BEGIN SUPPLIED RECORDS

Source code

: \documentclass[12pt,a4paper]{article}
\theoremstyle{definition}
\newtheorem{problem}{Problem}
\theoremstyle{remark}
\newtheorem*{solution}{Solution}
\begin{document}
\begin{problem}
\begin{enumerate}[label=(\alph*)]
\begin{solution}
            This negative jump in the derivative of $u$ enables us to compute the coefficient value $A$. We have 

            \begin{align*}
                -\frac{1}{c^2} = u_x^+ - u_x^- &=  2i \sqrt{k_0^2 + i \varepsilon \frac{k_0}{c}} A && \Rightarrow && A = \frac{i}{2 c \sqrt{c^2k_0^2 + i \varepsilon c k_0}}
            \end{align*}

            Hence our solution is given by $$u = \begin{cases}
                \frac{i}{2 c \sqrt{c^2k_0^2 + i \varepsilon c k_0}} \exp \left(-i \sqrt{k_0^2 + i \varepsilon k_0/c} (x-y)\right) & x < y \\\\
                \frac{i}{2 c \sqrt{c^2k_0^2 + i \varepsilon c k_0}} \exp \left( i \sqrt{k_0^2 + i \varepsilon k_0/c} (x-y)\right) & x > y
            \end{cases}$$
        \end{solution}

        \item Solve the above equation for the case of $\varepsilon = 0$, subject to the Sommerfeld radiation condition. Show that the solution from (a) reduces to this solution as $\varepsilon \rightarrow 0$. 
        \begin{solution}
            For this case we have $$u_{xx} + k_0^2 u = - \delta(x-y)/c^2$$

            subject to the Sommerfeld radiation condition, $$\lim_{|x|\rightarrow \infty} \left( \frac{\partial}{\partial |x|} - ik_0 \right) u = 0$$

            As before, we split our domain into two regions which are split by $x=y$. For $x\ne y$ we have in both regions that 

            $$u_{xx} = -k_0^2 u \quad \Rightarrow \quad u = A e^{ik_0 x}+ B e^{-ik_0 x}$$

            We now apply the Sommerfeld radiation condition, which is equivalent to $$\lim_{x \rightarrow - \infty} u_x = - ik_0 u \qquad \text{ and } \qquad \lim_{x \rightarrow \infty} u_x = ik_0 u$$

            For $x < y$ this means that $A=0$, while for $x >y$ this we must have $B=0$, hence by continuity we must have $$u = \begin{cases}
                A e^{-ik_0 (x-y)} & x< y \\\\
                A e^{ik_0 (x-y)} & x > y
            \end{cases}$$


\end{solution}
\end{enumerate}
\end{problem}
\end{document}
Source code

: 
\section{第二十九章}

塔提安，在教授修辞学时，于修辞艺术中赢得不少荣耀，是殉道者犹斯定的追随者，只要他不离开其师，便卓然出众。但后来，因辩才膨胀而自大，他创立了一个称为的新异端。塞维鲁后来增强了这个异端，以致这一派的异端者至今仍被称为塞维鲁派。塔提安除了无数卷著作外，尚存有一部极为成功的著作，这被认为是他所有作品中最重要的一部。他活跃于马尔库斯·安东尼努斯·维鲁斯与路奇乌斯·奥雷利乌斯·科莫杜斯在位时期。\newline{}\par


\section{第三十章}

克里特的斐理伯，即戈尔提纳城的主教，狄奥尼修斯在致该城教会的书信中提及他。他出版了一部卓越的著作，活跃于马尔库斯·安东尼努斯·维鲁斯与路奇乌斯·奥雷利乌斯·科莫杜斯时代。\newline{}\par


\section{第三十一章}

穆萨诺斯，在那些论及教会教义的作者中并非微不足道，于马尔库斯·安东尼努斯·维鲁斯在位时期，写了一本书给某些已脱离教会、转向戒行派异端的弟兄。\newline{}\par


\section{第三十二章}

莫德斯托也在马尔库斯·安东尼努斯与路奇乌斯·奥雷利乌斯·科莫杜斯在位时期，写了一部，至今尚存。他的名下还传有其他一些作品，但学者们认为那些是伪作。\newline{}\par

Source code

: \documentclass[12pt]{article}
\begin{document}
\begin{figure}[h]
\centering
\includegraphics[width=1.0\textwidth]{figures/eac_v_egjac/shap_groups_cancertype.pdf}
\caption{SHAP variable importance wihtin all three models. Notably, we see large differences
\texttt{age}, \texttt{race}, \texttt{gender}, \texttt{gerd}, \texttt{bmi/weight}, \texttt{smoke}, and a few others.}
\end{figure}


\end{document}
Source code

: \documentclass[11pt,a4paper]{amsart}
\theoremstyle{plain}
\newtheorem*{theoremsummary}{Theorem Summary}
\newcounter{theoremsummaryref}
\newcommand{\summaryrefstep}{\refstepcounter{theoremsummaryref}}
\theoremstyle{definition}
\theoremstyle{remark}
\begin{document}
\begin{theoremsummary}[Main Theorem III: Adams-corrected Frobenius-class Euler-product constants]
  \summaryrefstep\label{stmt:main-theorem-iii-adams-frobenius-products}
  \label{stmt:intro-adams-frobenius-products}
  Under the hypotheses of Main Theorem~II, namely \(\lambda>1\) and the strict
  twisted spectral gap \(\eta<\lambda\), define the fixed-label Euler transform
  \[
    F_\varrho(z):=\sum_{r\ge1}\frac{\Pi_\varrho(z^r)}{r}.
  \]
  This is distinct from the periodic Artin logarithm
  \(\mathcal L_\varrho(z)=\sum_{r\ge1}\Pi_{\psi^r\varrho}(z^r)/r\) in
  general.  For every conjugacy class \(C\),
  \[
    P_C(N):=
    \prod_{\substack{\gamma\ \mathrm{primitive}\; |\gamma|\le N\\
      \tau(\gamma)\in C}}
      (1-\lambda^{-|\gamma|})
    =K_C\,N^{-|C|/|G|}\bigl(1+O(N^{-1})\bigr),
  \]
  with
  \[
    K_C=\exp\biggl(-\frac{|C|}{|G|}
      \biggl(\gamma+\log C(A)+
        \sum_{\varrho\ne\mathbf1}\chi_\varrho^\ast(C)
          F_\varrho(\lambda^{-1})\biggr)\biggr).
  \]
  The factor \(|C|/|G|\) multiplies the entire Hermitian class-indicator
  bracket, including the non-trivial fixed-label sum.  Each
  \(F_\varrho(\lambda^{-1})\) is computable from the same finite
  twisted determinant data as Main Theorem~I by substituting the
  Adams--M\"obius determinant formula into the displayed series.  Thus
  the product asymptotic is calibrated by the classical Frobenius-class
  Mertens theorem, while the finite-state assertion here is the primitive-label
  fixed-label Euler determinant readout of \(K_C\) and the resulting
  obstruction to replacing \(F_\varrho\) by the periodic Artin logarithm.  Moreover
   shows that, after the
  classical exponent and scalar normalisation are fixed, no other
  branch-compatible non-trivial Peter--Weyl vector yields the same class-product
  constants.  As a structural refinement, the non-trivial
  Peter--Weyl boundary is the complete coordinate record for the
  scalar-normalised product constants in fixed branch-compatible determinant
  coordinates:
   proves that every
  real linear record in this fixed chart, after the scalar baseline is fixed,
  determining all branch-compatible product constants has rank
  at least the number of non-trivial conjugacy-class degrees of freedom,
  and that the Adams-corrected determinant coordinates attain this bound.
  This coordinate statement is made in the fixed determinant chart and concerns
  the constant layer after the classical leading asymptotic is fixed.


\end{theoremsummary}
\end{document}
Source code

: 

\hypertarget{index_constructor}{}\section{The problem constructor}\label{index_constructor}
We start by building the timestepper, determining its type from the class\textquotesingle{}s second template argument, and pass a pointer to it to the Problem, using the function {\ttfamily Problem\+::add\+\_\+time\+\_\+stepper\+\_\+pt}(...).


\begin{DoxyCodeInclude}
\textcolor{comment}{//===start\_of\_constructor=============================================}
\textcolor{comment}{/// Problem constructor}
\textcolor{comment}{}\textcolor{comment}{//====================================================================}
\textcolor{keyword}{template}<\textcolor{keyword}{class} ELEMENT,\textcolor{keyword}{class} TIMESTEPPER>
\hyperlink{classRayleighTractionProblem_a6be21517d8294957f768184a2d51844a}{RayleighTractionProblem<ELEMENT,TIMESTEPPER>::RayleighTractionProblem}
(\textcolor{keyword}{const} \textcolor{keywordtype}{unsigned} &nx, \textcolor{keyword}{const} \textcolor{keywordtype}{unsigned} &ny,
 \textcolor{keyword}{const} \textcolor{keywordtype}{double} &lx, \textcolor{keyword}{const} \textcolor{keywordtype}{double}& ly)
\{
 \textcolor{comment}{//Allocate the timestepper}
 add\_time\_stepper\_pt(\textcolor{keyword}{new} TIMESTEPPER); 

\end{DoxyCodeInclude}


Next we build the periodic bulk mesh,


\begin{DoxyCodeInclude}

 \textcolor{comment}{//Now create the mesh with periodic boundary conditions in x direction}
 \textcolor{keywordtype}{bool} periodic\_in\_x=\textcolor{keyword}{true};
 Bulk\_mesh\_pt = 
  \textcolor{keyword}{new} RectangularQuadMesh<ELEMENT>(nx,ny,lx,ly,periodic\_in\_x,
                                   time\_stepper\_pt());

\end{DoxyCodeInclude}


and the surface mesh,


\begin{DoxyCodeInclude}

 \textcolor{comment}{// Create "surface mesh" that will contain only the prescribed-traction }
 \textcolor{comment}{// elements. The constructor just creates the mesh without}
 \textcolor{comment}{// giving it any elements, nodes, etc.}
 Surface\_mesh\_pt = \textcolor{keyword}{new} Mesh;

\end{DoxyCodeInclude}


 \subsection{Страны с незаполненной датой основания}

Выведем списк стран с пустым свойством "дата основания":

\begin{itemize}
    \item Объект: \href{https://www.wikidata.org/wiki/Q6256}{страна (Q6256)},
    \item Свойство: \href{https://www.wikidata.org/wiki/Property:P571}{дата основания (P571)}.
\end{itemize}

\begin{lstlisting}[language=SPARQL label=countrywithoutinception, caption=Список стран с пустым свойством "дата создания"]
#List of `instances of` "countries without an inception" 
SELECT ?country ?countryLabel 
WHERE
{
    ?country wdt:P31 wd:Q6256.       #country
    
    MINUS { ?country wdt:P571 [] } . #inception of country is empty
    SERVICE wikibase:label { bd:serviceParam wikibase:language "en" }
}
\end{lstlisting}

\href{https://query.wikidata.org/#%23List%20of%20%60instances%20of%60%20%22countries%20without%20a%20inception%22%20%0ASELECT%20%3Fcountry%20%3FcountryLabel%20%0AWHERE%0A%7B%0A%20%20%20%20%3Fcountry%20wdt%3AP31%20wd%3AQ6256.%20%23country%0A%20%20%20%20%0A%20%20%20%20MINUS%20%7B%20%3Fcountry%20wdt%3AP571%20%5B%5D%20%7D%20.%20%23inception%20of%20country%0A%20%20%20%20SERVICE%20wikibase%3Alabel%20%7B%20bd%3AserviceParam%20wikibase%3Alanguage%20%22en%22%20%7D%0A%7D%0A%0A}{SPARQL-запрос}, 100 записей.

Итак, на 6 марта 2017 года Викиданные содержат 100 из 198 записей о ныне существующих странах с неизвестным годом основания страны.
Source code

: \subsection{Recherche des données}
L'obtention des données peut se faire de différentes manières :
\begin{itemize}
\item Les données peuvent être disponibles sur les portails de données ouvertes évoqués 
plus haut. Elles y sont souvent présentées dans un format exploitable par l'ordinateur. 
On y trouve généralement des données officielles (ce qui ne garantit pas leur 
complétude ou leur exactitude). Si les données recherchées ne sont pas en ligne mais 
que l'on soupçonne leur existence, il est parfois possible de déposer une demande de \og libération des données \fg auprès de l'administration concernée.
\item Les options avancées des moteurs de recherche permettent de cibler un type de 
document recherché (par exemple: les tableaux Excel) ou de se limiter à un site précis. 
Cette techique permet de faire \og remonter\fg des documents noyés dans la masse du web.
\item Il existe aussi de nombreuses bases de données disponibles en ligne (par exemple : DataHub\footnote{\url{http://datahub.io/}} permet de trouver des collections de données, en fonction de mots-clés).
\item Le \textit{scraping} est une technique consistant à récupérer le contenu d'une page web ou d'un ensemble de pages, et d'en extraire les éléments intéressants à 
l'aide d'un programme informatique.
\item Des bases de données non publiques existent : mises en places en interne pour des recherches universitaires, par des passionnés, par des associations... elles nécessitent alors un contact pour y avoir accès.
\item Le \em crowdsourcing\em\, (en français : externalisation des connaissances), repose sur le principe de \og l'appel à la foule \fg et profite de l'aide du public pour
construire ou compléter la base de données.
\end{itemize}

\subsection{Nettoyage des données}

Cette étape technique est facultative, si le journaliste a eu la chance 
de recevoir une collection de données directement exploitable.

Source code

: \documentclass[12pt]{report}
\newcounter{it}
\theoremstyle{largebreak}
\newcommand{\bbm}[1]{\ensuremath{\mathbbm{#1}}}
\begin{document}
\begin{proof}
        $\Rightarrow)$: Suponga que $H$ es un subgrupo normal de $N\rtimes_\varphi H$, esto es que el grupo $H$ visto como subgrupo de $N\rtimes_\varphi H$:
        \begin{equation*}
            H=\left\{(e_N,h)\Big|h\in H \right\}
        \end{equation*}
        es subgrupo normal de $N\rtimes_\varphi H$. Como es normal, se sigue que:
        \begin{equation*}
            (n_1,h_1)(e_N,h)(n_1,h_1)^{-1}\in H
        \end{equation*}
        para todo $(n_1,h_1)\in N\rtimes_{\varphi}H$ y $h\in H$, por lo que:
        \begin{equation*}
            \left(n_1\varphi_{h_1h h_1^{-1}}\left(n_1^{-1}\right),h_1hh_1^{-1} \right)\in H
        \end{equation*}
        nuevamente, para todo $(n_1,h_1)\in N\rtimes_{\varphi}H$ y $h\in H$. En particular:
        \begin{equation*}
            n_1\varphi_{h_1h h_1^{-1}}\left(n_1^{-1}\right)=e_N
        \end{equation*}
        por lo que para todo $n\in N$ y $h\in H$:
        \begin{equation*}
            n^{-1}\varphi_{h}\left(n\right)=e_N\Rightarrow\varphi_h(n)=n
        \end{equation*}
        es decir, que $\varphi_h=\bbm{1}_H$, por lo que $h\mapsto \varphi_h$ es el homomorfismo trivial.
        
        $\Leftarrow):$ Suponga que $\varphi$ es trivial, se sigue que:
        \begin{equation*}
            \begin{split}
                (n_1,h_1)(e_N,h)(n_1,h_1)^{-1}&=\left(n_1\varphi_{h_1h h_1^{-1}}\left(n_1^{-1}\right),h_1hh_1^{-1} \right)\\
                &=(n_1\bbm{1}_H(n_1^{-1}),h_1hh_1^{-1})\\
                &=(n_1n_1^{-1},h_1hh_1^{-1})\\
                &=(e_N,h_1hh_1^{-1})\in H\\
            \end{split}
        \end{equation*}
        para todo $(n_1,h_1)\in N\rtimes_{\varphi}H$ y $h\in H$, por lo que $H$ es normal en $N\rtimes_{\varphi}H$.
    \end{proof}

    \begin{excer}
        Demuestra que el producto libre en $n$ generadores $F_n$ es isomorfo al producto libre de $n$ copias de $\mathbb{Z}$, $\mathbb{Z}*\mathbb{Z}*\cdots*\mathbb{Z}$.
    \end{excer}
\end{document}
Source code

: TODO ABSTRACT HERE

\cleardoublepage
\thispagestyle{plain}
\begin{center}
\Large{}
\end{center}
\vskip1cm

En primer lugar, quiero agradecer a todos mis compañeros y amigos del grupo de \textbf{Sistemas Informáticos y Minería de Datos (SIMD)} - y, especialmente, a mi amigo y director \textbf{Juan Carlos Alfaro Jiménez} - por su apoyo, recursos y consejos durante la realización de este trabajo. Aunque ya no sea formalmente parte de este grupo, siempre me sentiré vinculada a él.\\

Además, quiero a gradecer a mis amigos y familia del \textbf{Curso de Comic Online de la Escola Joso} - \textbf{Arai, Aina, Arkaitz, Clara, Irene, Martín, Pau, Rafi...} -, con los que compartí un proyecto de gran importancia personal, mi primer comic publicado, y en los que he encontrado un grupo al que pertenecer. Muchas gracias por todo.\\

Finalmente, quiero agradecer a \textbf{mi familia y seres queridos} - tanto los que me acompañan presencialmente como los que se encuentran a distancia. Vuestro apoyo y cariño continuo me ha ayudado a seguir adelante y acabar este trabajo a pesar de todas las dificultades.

END SUPPLIED RECORDS

ACTION ITEM: Among the entries, copy every line containing the word "determining".

SOLUTION BELOW:
  determining all branch-compatible product constants has rank
We start by building the timestepper, determining its type from the class\textquotesingle{}s second template argument, and pass a pointer to it to the Problem, using the function {\ttfamily Problem\+::add\+\_\+time\+\_\+stepper\+\_\+pt}(...).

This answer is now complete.